2011/04/23

AureliaSQ plays Desenclos

デザンクロの「四重奏曲」を、一年に何度か、ふとした瞬間に聴きたくなることがある。普通はここで、木下直人さんがLPからトランスファーしてくださったデファイエ四重奏団の復刻盤を聴くのだが、今日はアウレリア四重奏団の演奏を取り出してみた。アウレリア四重奏団は、アルノ・ボーンカンプ氏を始めとする名手が参加した、オランダの代表的な四重奏団である。

あまり「曲」を聴く感覚では聴けない。楽譜にもないような表現を臆すること無く盛りこんできて、そのアグレッシヴさ頭が引き寄せられる。スラーやアーティキュレーションの付け方も、あれ?こんなんだったっけ?と思いながら聴き進めるのだが、不思議といやらしい感じはない。むしろその積極的な表現に賞賛を送ってしまいそうになるくらいなのだ(ちなみにこのCDに収録された曲はどれも、程度は大小あるものの全部こんな感じ)。技術的に洗練されているというわけでもなく、なんだかヴィブラートがぶら下がり気味だったり、音が割れていたりなのだが(これでゴーサインを出すプロデューサーというのも面白いな)、それも魅力のひとつのように聴こえてくる。

聴いているうちに、ようやくデザンクロの「四重奏曲」そのものを聴けるようになってくる。第1楽章の主題の旋律線、和声、シンコペーション、そして夢のように美しい再現部…このありあまる天才性はどうだろう(かずある四重奏曲のなかで、最高傑作と躊躇なく断言したい)。
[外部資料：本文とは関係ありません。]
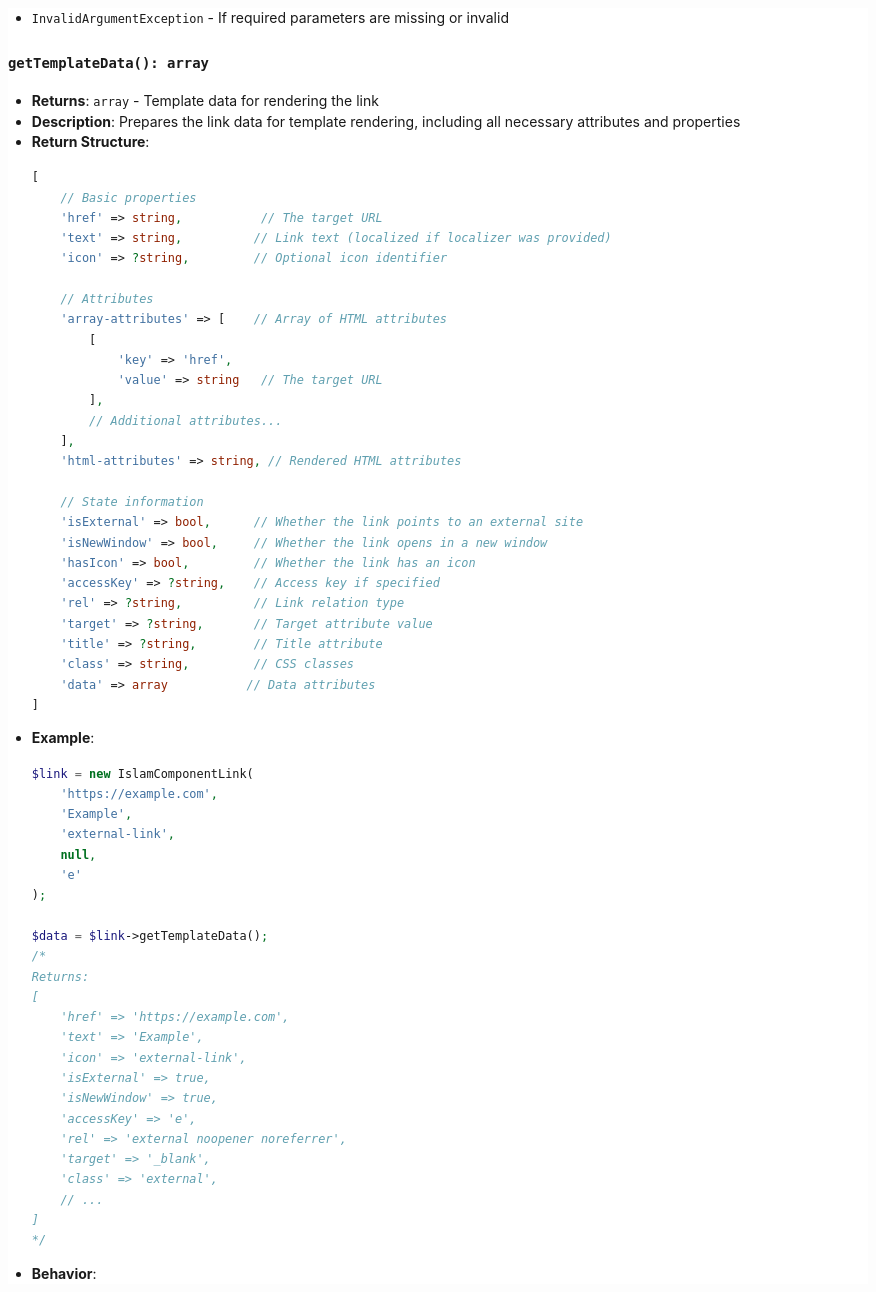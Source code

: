   - `InvalidArgumentException` - If required parameters are missing or invalid

### `getTemplateData(): array`
- **Returns**: `array` - Template data for rendering the link
- **Description**: Prepares the link data for template rendering, including all necessary attributes and properties
- **Return Structure**:
  ```php
  [
      // Basic properties
      'href' => string,           // The target URL
      'text' => string,          // Link text (localized if localizer was provided)
      'icon' => ?string,         // Optional icon identifier
      
      // Attributes
      'array-attributes' => [    // Array of HTML attributes
          [
              'key' => 'href',
              'value' => string   // The target URL
          ],
          // Additional attributes...
      ],
      'html-attributes' => string, // Rendered HTML attributes
      
      // State information
      'isExternal' => bool,      // Whether the link points to an external site
      'isNewWindow' => bool,     // Whether the link opens in a new window
      'hasIcon' => bool,         // Whether the link has an icon
      'accessKey' => ?string,    // Access key if specified
      'rel' => ?string,          // Link relation type
      'target' => ?string,       // Target attribute value
      'title' => ?string,        // Title attribute
      'class' => string,         // CSS classes
      'data' => array           // Data attributes
  ]
  ```
- **Example**:
  ```php
  $link = new IslamComponentLink(
      'https://example.com',
      'Example',
      'external-link',
      null,
      'e'
  );
  
  $data = $link->getTemplateData();
  /*
  Returns:
  [
      'href' => 'https://example.com',
      'text' => 'Example',
      'icon' => 'external-link',
      'isExternal' => true,
      'isNewWindow' => true,
      'accessKey' => 'e',
      'rel' => 'external noopener noreferrer',
      'target' => '_blank',
      'class' => 'external',
      // ...
  ]
  */
  ```
- **Behavior**: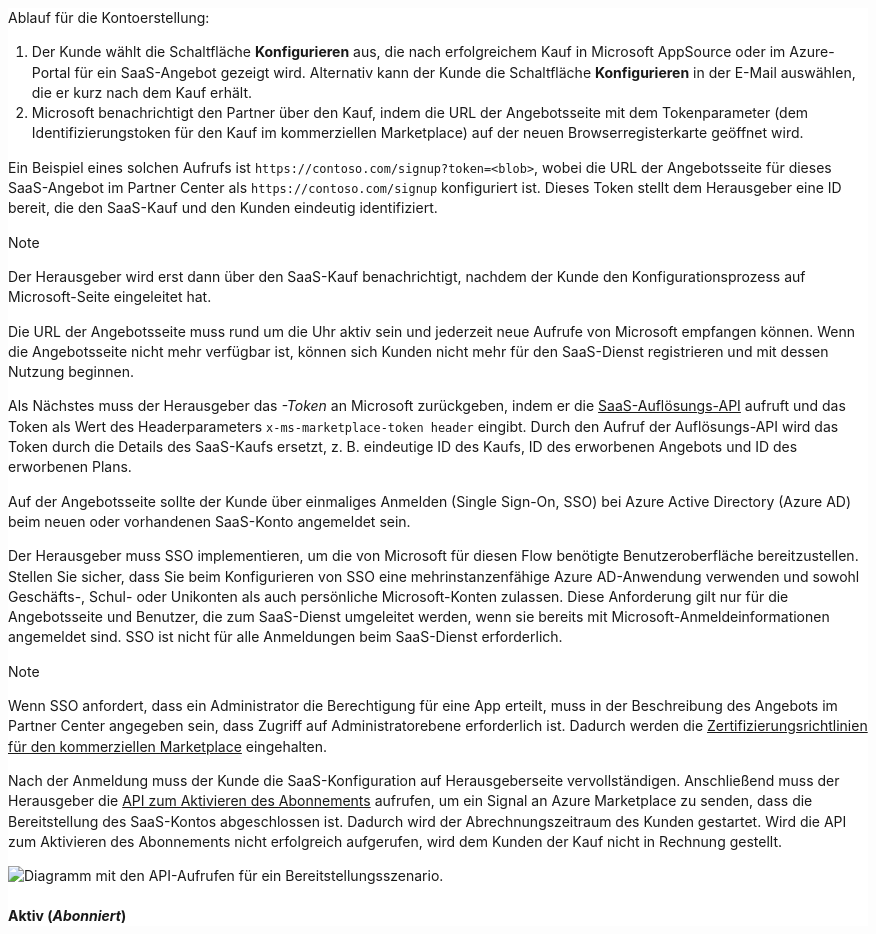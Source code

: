 Ablauf für die Kontoerstellung:

1. Der Kunde wählt die Schaltfläche **Konfigurieren** aus, die nach erfolgreichem Kauf in Microsoft AppSource oder im Azure-Portal für ein SaaS-Angebot gezeigt wird. Alternativ kann der Kunde die Schaltfläche **Konfigurieren** in der E-Mail auswählen, die er kurz nach dem Kauf erhält.
2. Microsoft benachrichtigt den Partner über den Kauf, indem die URL der Angebotsseite mit dem Tokenparameter (dem Identifizierungstoken für den Kauf im kommerziellen Marketplace) auf der neuen Browserregisterkarte geöffnet wird.

Ein Beispiel eines solchen Aufrufs ist `https://contoso.com/signup?token=<blob>`, wobei die URL der Angebotsseite für dieses SaaS-Angebot im Partner Center als `https://contoso.com/signup` konfiguriert ist. Dieses Token stellt dem Herausgeber eine ID bereit, die den SaaS-Kauf und den Kunden eindeutig identifiziert.

>[!NOTE]
>Der Herausgeber wird erst dann über den SaaS-Kauf benachrichtigt, nachdem der Kunde den Konfigurationsprozess auf Microsoft-Seite eingeleitet hat.

Die URL der Angebotsseite muss rund um die Uhr aktiv sein und jederzeit neue Aufrufe von Microsoft empfangen können. Wenn die Angebotsseite nicht mehr verfügbar ist, können sich Kunden nicht mehr für den SaaS-Dienst registrieren und mit dessen Nutzung beginnen.

Als Nächstes muss der Herausgeber das *-Token* an Microsoft zurückgeben, indem er die [SaaS-Auflösungs-API](#resolve-a-purchased-subscription) aufruft und das Token als Wert des Headerparameters `x-ms-marketplace-token header` eingibt. Durch den Aufruf der Auflösungs-API wird das Token durch die Details des SaaS-Kaufs ersetzt, z. B. eindeutige ID des Kaufs, ID des erworbenen Angebots und ID des erworbenen Plans.

Auf der Angebotsseite sollte der Kunde über einmaliges Anmelden (Single Sign-On, SSO) bei Azure Active Directory (Azure AD) beim neuen oder vorhandenen SaaS-Konto angemeldet sein.

Der Herausgeber muss SSO implementieren, um die von Microsoft für diesen Flow benötigte Benutzeroberfläche bereitzustellen. Stellen Sie sicher, dass Sie beim Konfigurieren von SSO eine mehrinstanzenfähige Azure AD-Anwendung verwenden und sowohl Geschäfts-, Schul- oder Unikonten als auch persönliche Microsoft-Konten zulassen. Diese Anforderung gilt nur für die Angebotsseite und Benutzer, die zum SaaS-Dienst umgeleitet werden, wenn sie bereits mit Microsoft-Anmeldeinformationen angemeldet sind. SSO ist nicht für alle Anmeldungen beim SaaS-Dienst erforderlich.

> [!NOTE]
>Wenn SSO anfordert, dass ein Administrator die Berechtigung für eine App erteilt, muss in der Beschreibung des Angebots im Partner Center angegeben sein, dass Zugriff auf Administratorebene erforderlich ist. Dadurch werden die [Zertifizierungsrichtlinien für den kommerziellen Marketplace](/legal/marketplace/certification-policies#10003-authentication-options) eingehalten.

Nach der Anmeldung muss der Kunde die SaaS-Konfiguration auf Herausgeberseite vervollständigen. Anschließend muss der Herausgeber die [API zum Aktivieren des Abonnements](#activate-a-subscription) aufrufen, um ein Signal an Azure Marketplace zu senden, dass die Bereitstellung des SaaS-Kontos abgeschlossen ist.
Dadurch wird der Abrechnungszeitraum des Kunden gestartet. Wird die API zum Aktivieren des Abonnements nicht erfolgreich aufgerufen, wird dem Kunden der Kauf nicht in Rechnung gestellt.


![Diagramm mit den API-Aufrufen für ein Bereitstellungsszenario.](./media/saas-update-api-v2-calls-from-saas-service-a.png) 

#### <a name="active-subscribed"></a>Aktiv (*Abonniert*)
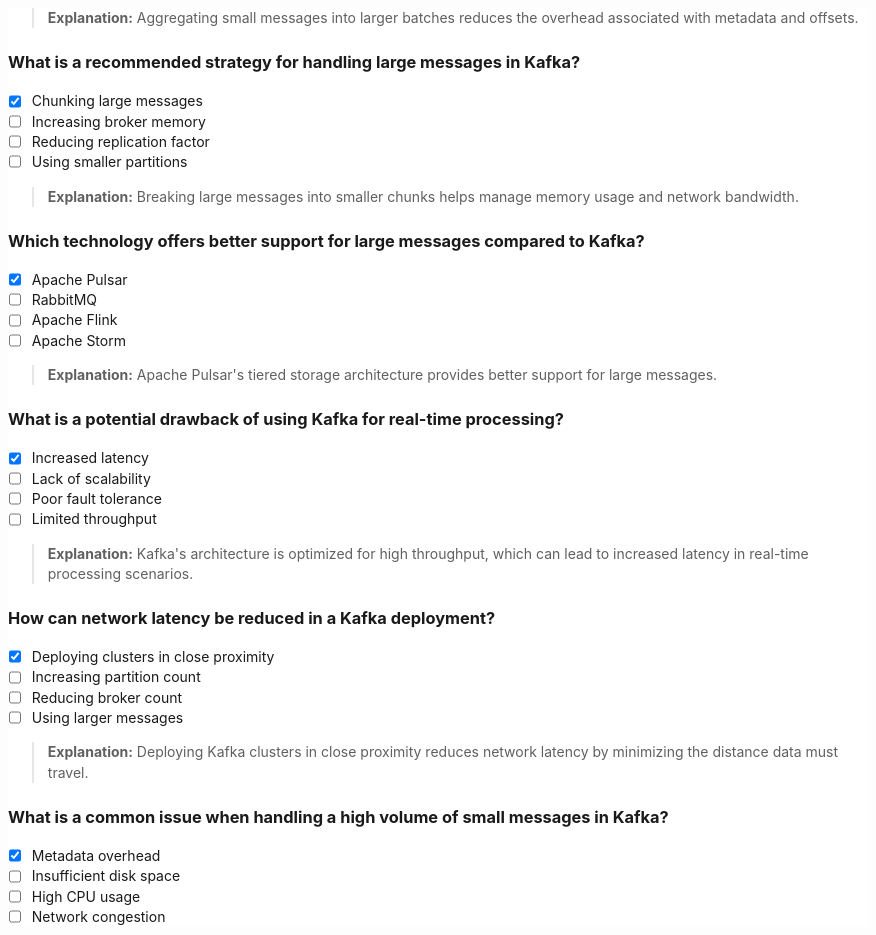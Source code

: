 > **Explanation:** Aggregating small messages into larger batches reduces the overhead associated with metadata and offsets.

### What is a recommended strategy for handling large messages in Kafka?

- [x] Chunking large messages
- [ ] Increasing broker memory
- [ ] Reducing replication factor
- [ ] Using smaller partitions

> **Explanation:** Breaking large messages into smaller chunks helps manage memory usage and network bandwidth.

### Which technology offers better support for large messages compared to Kafka?

- [x] Apache Pulsar
- [ ] RabbitMQ
- [ ] Apache Flink
- [ ] Apache Storm

> **Explanation:** Apache Pulsar's tiered storage architecture provides better support for large messages.

### What is a potential drawback of using Kafka for real-time processing?

- [x] Increased latency
- [ ] Lack of scalability
- [ ] Poor fault tolerance
- [ ] Limited throughput

> **Explanation:** Kafka's architecture is optimized for high throughput, which can lead to increased latency in real-time processing scenarios.

### How can network latency be reduced in a Kafka deployment?

- [x] Deploying clusters in close proximity
- [ ] Increasing partition count
- [ ] Reducing broker count
- [ ] Using larger messages

> **Explanation:** Deploying Kafka clusters in close proximity reduces network latency by minimizing the distance data must travel.

### What is a common issue when handling a high volume of small messages in Kafka?

- [x] Metadata overhead
- [ ] Insufficient disk space
- [ ] High CPU usage
- [ ] Network congestion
第2楽章の、穏やかに始まって徐々に高揚していくその構成感。第3楽章は他の2つの楽章にくらべやや短絡的な感じもするが、多面的な技法が織り込まれ、楽しいことに間違いはない。

私自身の高校~大学前半にかけてのサクソフォン演奏は、この曲とともにあった。第3楽章を2回、第1楽章を1回、吹奏楽連盟のアンサンブルコンテストに向けて取り組んだ経験があり、聴くたびにワンフレーズ、ワンフレーズ、練習した内容とか、レッスンで指摘された内容を思い出す。

ちなみにこのCD、私が持っているのはすでに廃盤となっているEtcetera盤なのだが、さいきん再発し、お得な2枚組セットで売られているようだ。お持ちでない方はぜひ。